By Quirin Schiermeier
Western Australia’s Environmental Protection Agency (EPA) has halted the controversial culling of sharks off Western Australia, citing “too much uncertainty” about the impact on marine fauna.
Following a series of fatal attacks on swimmers and surfers, state authorities said last year that shark populations off affected beaches and coastlines would be deliberately reduced. The plan caused an outcry among ecologists and marine conservationists. Scientists were particularly concerned about Western Australia’s vulnerable population of great white shark (Carcharodon carcharias).
The Western Australian Shark Hazard Mitigation Drum Line Program was a plan to aggressively hunt sharks from 2014 until at least 2017. Earlier this year, 170 sharks – none of them white sharks, according to reports – were caught and killed by means of baited hooks attached to floats.
But following an expert examination, the EPA has now concluded that the programme should be discontinued.

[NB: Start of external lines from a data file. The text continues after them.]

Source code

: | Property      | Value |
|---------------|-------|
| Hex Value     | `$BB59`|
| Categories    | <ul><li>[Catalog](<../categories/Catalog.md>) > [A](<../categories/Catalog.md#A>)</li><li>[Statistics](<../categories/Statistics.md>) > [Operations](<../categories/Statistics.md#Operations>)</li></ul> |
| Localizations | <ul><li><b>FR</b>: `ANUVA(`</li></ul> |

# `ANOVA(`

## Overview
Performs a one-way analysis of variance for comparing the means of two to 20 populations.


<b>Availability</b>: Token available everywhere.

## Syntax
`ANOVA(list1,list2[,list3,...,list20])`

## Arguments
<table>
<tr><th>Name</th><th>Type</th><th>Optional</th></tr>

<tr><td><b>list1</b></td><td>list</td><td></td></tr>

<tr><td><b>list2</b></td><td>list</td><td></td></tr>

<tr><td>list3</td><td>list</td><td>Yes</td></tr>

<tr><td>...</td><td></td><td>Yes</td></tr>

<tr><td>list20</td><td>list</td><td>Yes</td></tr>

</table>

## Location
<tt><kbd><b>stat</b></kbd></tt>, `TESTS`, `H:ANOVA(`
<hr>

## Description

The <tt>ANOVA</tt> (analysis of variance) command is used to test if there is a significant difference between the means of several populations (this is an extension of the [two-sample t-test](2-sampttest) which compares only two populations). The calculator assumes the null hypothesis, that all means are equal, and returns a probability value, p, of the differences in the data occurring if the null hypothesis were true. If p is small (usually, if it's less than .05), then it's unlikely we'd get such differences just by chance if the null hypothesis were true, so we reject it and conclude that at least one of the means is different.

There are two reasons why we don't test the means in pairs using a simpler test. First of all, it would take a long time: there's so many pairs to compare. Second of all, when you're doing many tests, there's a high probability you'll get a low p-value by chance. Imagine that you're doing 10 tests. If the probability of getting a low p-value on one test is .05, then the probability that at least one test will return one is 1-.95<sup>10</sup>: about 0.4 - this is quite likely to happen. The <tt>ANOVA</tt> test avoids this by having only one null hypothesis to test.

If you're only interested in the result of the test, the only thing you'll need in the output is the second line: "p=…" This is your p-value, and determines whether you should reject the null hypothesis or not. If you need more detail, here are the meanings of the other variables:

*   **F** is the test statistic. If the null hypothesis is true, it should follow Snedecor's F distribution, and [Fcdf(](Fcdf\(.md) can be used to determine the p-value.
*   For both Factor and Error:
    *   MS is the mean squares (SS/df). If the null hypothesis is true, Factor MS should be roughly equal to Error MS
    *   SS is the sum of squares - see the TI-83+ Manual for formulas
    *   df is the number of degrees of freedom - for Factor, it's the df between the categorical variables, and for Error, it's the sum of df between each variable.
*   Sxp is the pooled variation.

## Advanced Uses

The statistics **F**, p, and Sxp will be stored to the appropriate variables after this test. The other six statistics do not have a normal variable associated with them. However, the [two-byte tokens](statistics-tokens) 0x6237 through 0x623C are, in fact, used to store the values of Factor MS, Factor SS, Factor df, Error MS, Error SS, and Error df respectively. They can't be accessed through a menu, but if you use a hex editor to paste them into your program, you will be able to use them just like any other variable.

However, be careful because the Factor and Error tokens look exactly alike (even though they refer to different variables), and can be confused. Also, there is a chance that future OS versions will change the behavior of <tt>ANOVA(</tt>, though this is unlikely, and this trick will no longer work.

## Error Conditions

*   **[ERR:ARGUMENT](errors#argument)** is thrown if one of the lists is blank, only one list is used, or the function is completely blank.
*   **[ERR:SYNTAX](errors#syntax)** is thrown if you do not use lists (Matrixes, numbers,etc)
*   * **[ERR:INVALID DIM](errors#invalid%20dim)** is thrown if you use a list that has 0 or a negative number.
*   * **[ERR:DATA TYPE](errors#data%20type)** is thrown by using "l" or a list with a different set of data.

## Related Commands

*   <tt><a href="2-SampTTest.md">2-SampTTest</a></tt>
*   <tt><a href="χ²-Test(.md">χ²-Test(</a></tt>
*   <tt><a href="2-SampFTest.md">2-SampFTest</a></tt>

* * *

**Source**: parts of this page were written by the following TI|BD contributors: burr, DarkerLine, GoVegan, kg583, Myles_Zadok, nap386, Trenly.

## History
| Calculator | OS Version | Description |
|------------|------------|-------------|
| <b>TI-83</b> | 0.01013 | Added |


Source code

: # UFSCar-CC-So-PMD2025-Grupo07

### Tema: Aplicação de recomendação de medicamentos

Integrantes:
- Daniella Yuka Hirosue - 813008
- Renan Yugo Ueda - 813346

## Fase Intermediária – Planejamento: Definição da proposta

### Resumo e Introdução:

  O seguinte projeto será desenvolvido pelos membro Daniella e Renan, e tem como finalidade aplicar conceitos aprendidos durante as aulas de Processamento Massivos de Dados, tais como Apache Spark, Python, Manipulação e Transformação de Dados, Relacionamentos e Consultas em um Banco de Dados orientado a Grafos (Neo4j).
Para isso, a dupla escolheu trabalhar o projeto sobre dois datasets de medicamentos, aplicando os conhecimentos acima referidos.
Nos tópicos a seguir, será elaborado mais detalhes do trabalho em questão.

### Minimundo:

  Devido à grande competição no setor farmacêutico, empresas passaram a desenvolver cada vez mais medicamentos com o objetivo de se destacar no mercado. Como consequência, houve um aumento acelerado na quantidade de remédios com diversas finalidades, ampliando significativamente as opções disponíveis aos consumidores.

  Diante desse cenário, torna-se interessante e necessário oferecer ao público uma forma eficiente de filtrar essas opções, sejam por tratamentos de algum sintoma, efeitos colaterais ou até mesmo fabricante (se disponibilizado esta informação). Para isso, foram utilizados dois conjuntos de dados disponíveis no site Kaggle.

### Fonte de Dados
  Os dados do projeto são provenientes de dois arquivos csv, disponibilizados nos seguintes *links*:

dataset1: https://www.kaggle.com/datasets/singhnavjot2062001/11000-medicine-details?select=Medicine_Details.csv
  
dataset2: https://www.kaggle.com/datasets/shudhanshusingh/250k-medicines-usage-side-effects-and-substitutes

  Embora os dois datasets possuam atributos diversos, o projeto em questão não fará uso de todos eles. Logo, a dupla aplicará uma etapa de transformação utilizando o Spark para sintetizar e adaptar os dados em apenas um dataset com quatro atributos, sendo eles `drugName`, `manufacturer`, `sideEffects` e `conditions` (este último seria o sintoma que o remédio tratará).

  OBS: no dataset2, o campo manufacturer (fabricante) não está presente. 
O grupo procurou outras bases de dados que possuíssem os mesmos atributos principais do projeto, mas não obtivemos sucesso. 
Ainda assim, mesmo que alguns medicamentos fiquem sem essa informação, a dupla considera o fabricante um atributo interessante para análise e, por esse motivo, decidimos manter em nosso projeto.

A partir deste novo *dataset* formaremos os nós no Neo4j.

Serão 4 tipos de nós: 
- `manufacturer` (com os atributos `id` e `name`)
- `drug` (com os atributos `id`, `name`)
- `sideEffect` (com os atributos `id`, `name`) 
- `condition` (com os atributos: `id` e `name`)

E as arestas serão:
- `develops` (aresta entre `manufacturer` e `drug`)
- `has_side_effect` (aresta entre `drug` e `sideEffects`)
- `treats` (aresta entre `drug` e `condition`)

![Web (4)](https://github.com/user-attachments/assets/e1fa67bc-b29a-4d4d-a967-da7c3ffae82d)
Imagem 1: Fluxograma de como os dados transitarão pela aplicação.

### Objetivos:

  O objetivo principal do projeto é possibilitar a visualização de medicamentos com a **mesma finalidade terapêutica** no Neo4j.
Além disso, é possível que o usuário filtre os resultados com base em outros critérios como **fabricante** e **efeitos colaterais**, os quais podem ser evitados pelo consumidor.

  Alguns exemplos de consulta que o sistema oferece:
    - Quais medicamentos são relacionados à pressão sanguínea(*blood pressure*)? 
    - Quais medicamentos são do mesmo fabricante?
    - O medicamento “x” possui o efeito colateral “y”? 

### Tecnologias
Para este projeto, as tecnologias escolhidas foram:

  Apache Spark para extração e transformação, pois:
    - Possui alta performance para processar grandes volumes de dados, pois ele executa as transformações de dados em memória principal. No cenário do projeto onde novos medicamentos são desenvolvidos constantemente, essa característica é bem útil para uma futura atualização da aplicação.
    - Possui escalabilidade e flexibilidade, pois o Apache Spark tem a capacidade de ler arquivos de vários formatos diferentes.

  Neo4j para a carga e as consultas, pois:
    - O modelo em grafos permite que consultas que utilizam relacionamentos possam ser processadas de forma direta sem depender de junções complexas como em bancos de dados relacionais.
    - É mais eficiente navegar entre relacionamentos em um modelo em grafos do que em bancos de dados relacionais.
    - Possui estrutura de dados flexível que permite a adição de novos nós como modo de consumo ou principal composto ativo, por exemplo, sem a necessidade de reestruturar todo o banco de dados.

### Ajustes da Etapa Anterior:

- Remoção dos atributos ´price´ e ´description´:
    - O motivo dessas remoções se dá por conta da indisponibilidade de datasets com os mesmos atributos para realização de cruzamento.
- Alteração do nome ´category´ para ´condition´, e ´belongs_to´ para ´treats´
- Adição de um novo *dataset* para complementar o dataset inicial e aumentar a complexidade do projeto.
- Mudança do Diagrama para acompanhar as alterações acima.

“After careful deliberation, the EPA has concluded that there is a high degree of scientific uncertainty as to whether the proposal can meet our objective for Marine Fauna,” the agency says in a statement released on 11 September.
“At this stage, the available information and evidence does not provide the EPA with a high level of confidence. In view of these uncertainties, the EPA has adopted a cautious approach by recommending against the proposal.”
The government of Western Australia has two weeks to appeal the decision. The state’s premier, Colin Barnett, said to reporters that an appeal was unlikely.